İçeride dışarıda birleşik devrimci mücadelemizi daha fazla yükseltmek zorundayız. Faşizme karşı her alanda meşru ve demokratik birleşik devrimci direniş ve savaşı yürütmek, son derece demokratik ve devrimci bir haktır, görevdir. Görevimize sahip çıkıyor ve faşizmi, mutlaka birleşik devrimci savaşımızla yeneceğimizi bir kere daha ilan ediyoruz.
19 Aralık Katliamı ve Direnişinin yıldönümünden geçtiğimiz bu günlerde bütün ilerici, demokrat, yurtsever, devrimci, sosyalist ve komünistlerin bir araya gelerek birleşik mücadeleyi geliştirmesi, en temel devrimci görevdir. AKP-MHP faşist diktatörlüğüne karşı olan herkesin, katliamlara karşı kararlı ve militanlıkla sürekli birleşik eylem ve mücadele içinde olması gerekir. Yeni katliamlara uğramamak için örgütlü olmak, birleşmek, direnmek ve mücadeleyi yükseltmek durumundayız.
Dayatılan politik teslimiyete ve ihanete karşı, 19 Aralık’ta yükseklere kaldırılan devrimci irade ve çizginin yolundan yürümeliyiz.
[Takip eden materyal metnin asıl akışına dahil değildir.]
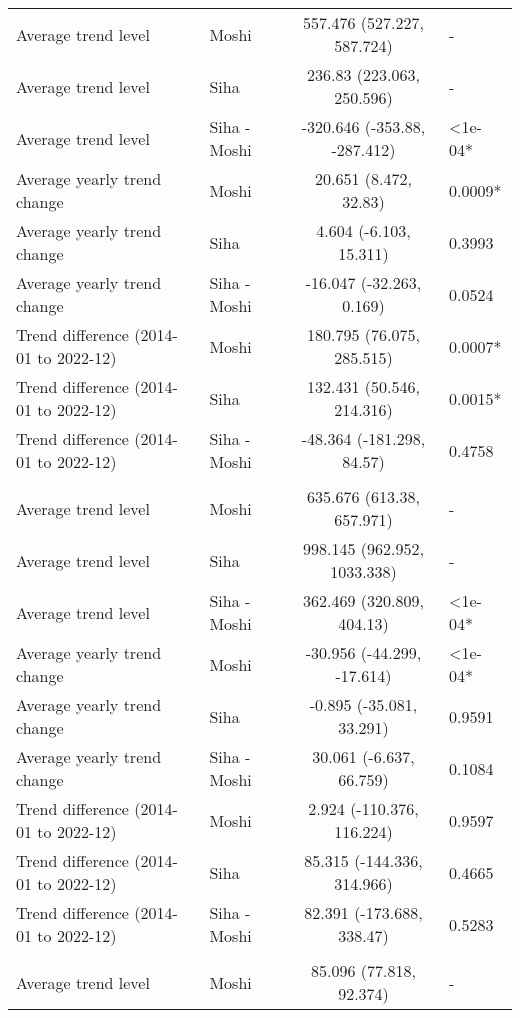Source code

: \begin{longtable}{l|lcl}
\midrule\addlinespace[2.5pt]
\multicolumn{4}{l}{Diabetes Mellitus} \\[2.5pt] 
\midrule\addlinespace[2.5pt]
Average trend level & Moshi & 557.476 (527.227, 587.724) & - \\ 
Average trend level & Siha & 236.83 (223.063, 250.596) & - \\ 
Average trend level & Siha - Moshi & -320.646 (-353.88, -287.412) & <1e-04* \\ 
Average yearly trend change & Moshi & 20.651 (8.472, 32.83) & 0.0009* \\ 
Average yearly trend change & Siha & 4.604 (-6.103, 15.311) & 0.3993 \\ 
Average yearly trend change & Siha - Moshi & -16.047 (-32.263, 0.169) & 0.0524 \\ 
Trend difference (2014-01 to 2022-12) & Moshi & 180.795 (76.075, 285.515) & 0.0007* \\ 
Trend difference (2014-01 to 2022-12) & Siha & 132.431 (50.546, 214.316) & 0.0015* \\ 
Trend difference (2014-01 to 2022-12) & Siha - Moshi & -48.364 (-181.298, 84.57) & 0.4758 \\ 
\midrule\addlinespace[2.5pt]
\multicolumn{4}{l}{Gastrointestinal Infections} \\[2.5pt] 
\midrule\addlinespace[2.5pt]
Average trend level & Moshi & 635.676 (613.38, 657.971) & - \\ 
Average trend level & Siha & 998.145 (962.952, 1033.338) & - \\ 
Average trend level & Siha - Moshi & 362.469 (320.809, 404.13) & <1e-04* \\ 
Average yearly trend change & Moshi & -30.956 (-44.299, -17.614) & <1e-04* \\ 
Average yearly trend change & Siha & -0.895 (-35.081, 33.291) & 0.9591 \\ 
Average yearly trend change & Siha - Moshi & 30.061 (-6.637, 66.759) & 0.1084 \\ 
Trend difference (2014-01 to 2022-12) & Moshi & 2.924 (-110.376, 116.224) & 0.9597 \\ 
Trend difference (2014-01 to 2022-12) & Siha & 85.315 (-144.336, 314.966) & 0.4665 \\ 
Trend difference (2014-01 to 2022-12) & Siha - Moshi & 82.391 (-173.688, 338.47) & 0.5283 \\ 
\midrule\addlinespace[2.5pt]
\multicolumn{4}{l}{Infectious Eye Disease} \\[2.5pt] 
\midrule\addlinespace[2.5pt]
Average trend level & Moshi & 85.096 (77.818, 92.374) & - \\ 

\end{longtable}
Faşizmin tüm tasfiye politikaları ve vahşetine rağmen, baş eğmeyerek direnen ve savaşan yoldaşlara selam olsun. Devrimci tutsakların canlarını feda ettikleri bu direniş ve mücadeleyi mutlaka zaferle taçlandıracağız.
19 Aralık Katliamı ve Direnişini Unutma-Unutturma!
Kahrolsun Faşist Türk Devletinin Katliamları!
Şehit Namirin!
Şan Olsun Tasfiyeci Saldırı ve Katliamlara Karşı Direnerek Ölümsüzleşenlere!
Katliamların Hesabını Bir Bir Soracağız!
Yaşasın Halkların Birleşik Devrimci Özgürlük Savaşı!